▸ **Assigned task**:
Check every line of the entries below for the word "scalability", and copy the ones that have it.

▸ **Listed entries**:

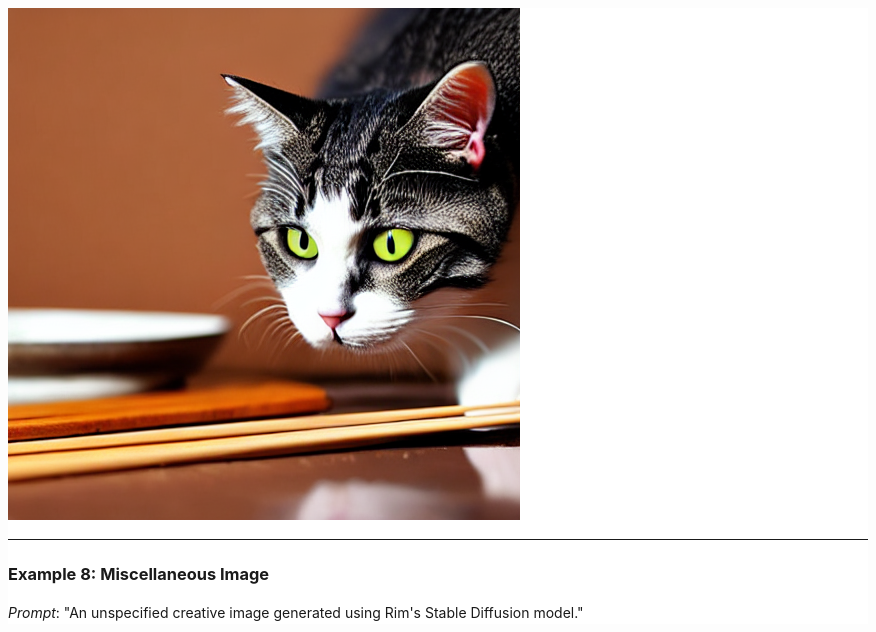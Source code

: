 ![Cat Eating](AI%20generate%20images/cateating.png)

---

### Example 8: Miscellaneous Image
*Prompt*: "An unspecified creative image generated using Rim's Stable Diffusion model."
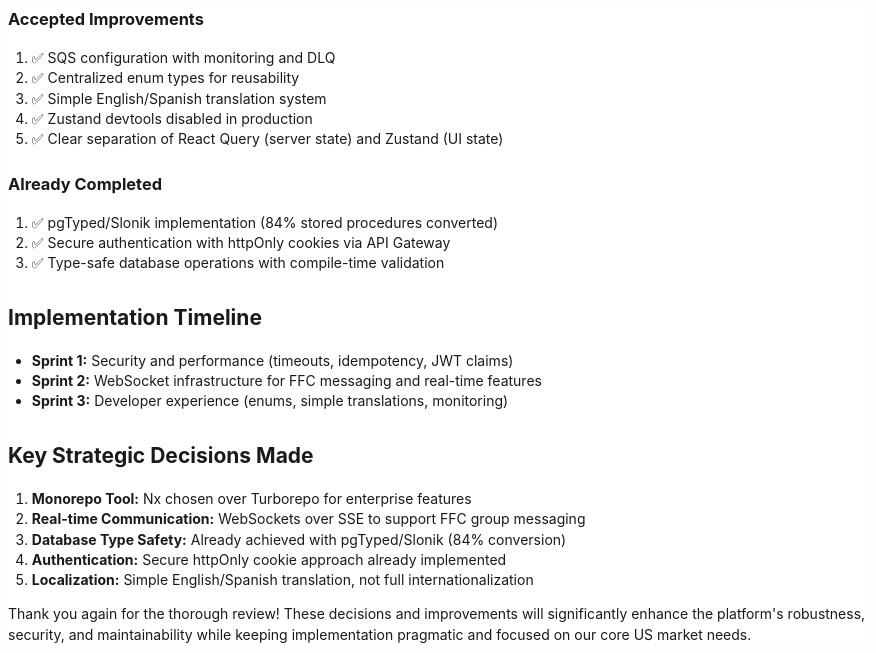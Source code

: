 ### Accepted Improvements
1. ✅ SQS configuration with monitoring and DLQ
2. ✅ Centralized enum types for reusability
3. ✅ Simple English/Spanish translation system
4. ✅ Zustand devtools disabled in production
5. ✅ Clear separation of React Query (server state) and Zustand (UI state)

### Already Completed
1. ✅ pgTyped/Slonik implementation (84% stored procedures converted)
2. ✅ Secure authentication with httpOnly cookies via API Gateway
3. ✅ Type-safe database operations with compile-time validation

## Implementation Timeline
- **Sprint 1:** Security and performance (timeouts, idempotency, JWT claims)
- **Sprint 2:** WebSocket infrastructure for FFC messaging and real-time features
- **Sprint 3:** Developer experience (enums, simple translations, monitoring)

## Key Strategic Decisions Made

1. **Monorepo Tool:** Nx chosen over Turborepo for enterprise features
2. **Real-time Communication:** WebSockets over SSE to support FFC group messaging
3. **Database Type Safety:** Already achieved with pgTyped/Slonik (84% conversion)
4. **Authentication:** Secure httpOnly cookie approach already implemented
5. **Localization:** Simple English/Spanish translation, not full internationalization

Thank you again for the thorough review! These decisions and improvements will significantly enhance the platform's robustness, security, and maintainability while keeping implementation pragmatic and focused on our core US market needs.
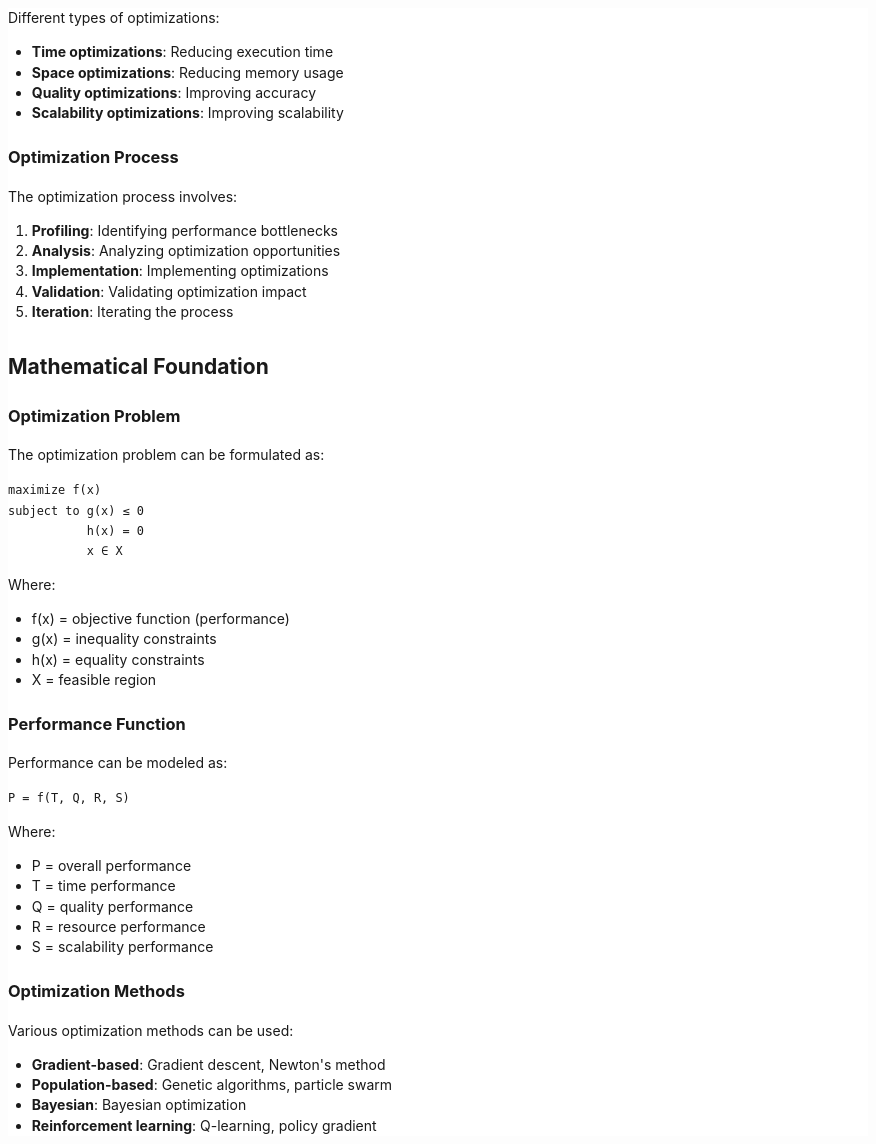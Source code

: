 Different types of optimizations:
- **Time optimizations**: Reducing execution time
- **Space optimizations**: Reducing memory usage
- **Quality optimizations**: Improving accuracy
- **Scalability optimizations**: Improving scalability

### Optimization Process

The optimization process involves:
1. **Profiling**: Identifying performance bottlenecks
2. **Analysis**: Analyzing optimization opportunities
3. **Implementation**: Implementing optimizations
4. **Validation**: Validating optimization impact
5. **Iteration**: Iterating the process

## Mathematical Foundation

### Optimization Problem

The optimization problem can be formulated as:
```
maximize f(x)
subject to g(x) ≤ 0
           h(x) = 0
           x ∈ X
```

Where:
- f(x) = objective function (performance)
- g(x) = inequality constraints
- h(x) = equality constraints
- X = feasible region

### Performance Function

Performance can be modeled as:
```
P = f(T, Q, R, S)
```

Where:
- P = overall performance
- T = time performance
- Q = quality performance
- R = resource performance
- S = scalability performance

### Optimization Methods

Various optimization methods can be used:
- **Gradient-based**: Gradient descent, Newton's method
- **Population-based**: Genetic algorithms, particle swarm
- **Bayesian**: Bayesian optimization
- **Reinforcement learning**: Q-learning, policy gradient
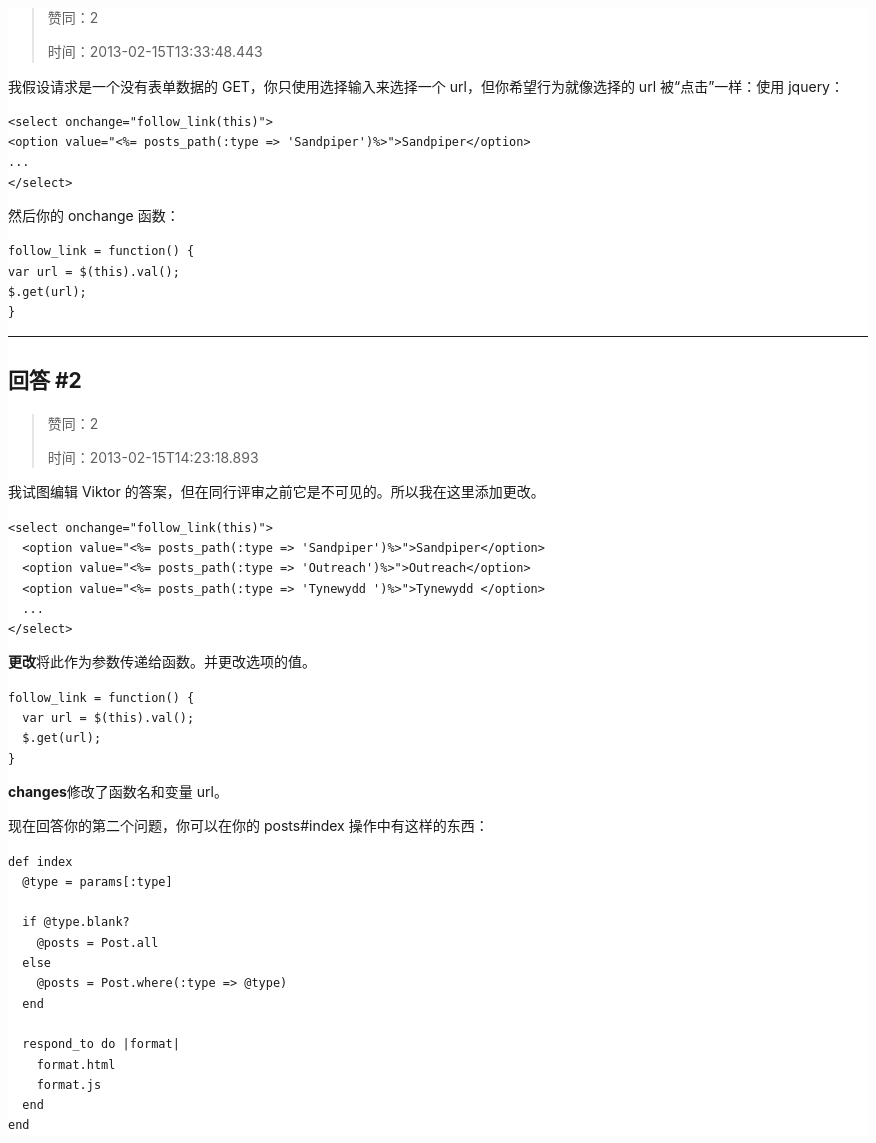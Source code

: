 > 赞同：2
> 
> 时间：2013-02-15T13:33:48.443

我假设请求是一个没有表单数据的 GET，你只使用选择输入来选择一个 url，但你希望行为就像选择的 url 被“点击”一样：使用 jquery：

```
<select onchange="follow_link(this)">
<option value="<%= posts_path(:type => 'Sandpiper')%>">Sandpiper</option>
...
</select> 
```

然后你的 onchange 函数：

```
follow_link = function() {
var url = $(this).val();
$.get(url);
} 
```

* * *

## 回答 #2

> 赞同：2
> 
> 时间：2013-02-15T14:23:18.893

我试图编辑 Viktor 的答案，但在同行评审之前它是不可见的。所以我在这里添加更改。

```
<select onchange="follow_link(this)">
  <option value="<%= posts_path(:type => 'Sandpiper')%>">Sandpiper</option>
  <option value="<%= posts_path(:type => 'Outreach')%>">Outreach</option>
  <option value="<%= posts_path(:type => 'Tynewydd ')%>">Tynewydd </option>
  ...
</select> 
```

**更改**将此作为参数传递给函数。并更改选项的值。

```
follow_link = function() {
  var url = $(this).val();
  $.get(url);
} 
```

**changes**修改了函数名和变量 url。

现在回答你的第二个问题，你可以在你的 posts#index 操作中有这样的东西：

```
def index
  @type = params[:type]

  if @type.blank?
    @posts = Post.all
  else
    @posts = Post.where(:type => @type)
  end

  respond_to do |format|
    format.html
    format.js
  end
end 
```
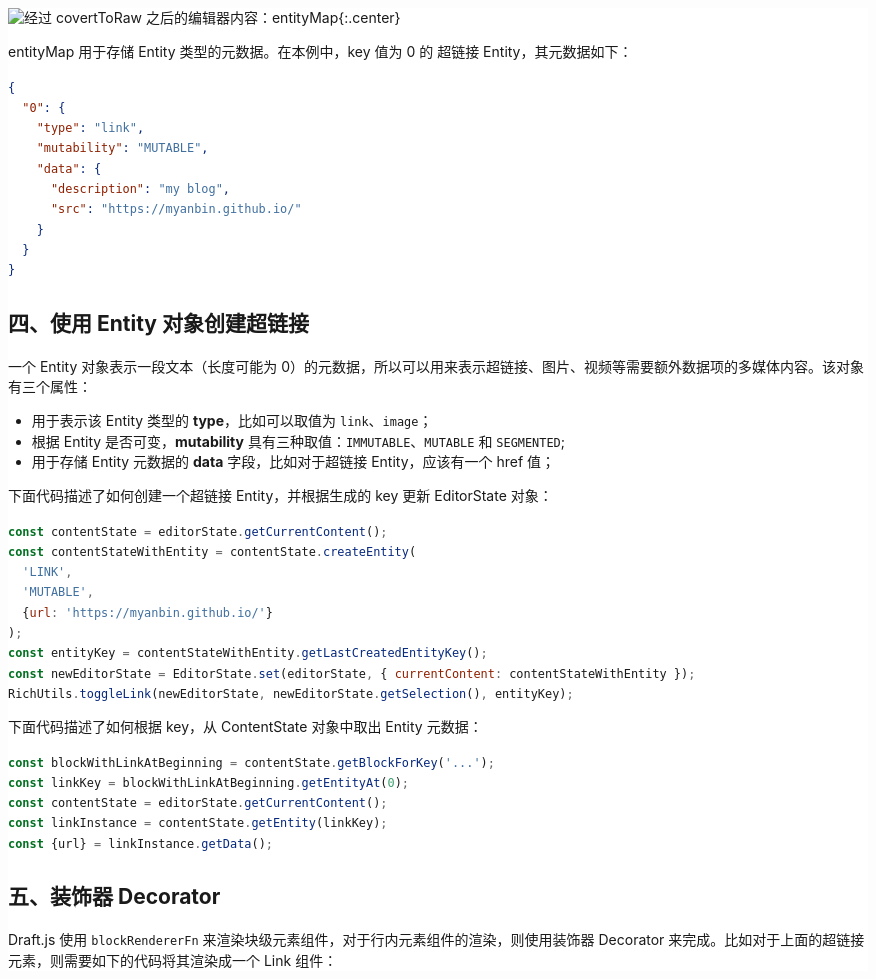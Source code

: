 ![经过 covertToRaw 之后的编辑器内容：entityMap]({{site.img_url}}/2017-draftjs-entity.png){:.center}

entityMap 用于存储 Entity 类型的元数据。在本例中，key 值为 0 的 超链接 Entity，其元数据如下：

```json
{
  "0": {
    "type": "link",
    "mutability": "MUTABLE",
    "data": {
      "description": "my blog",
      "src": "https://myanbin.github.io/"
    }
  }
}
```

## 四、使用 Entity 对象创建超链接

一个 Entity 对象表示一段文本（长度可能为 0）的元数据，所以可以用来表示超链接、图片、视频等需要额外数据项的多媒体内容。该对象有三个属性：

* 用于表示该 Entity 类型的 **type**，比如可以取值为 `link`、`image`；
* 根据 Entity 是否可变，**mutability** 具有三种取值：`IMMUTABLE`、`MUTABLE` 和 `SEGMENTED`;
* 用于存储 Entity 元数据的 **data** 字段，比如对于超链接 Entity，应该有一个 href 值；

下面代码描述了如何创建一个超链接 Entity，并根据生成的 key 更新 EditorState 对象：

```js
const contentState = editorState.getCurrentContent();
const contentStateWithEntity = contentState.createEntity(
  'LINK',
  'MUTABLE',
  {url: 'https://myanbin.github.io/'}
);
const entityKey = contentStateWithEntity.getLastCreatedEntityKey();
const newEditorState = EditorState.set(editorState, { currentContent: contentStateWithEntity });
RichUtils.toggleLink(newEditorState, newEditorState.getSelection(), entityKey);
```

下面代码描述了如何根据 key，从 ContentState 对象中取出 Entity 元数据：

```js
const blockWithLinkAtBeginning = contentState.getBlockForKey('...');
const linkKey = blockWithLinkAtBeginning.getEntityAt(0);
const contentState = editorState.getCurrentContent();
const linkInstance = contentState.getEntity(linkKey);
const {url} = linkInstance.getData();
```


## 五、装饰器 Decorator

Draft.js 使用 `blockRendererFn` 来渲染块级元素组件，对于行内元素组件的渲染，则使用装饰器 Decorator 来完成。比如对于上面的超链接元素，则需要如下的代码将其渲染成一个 Link 组件：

▸ **Answer box**:
- **Scalability optimizations**: Improving scalability
- S = scalability performance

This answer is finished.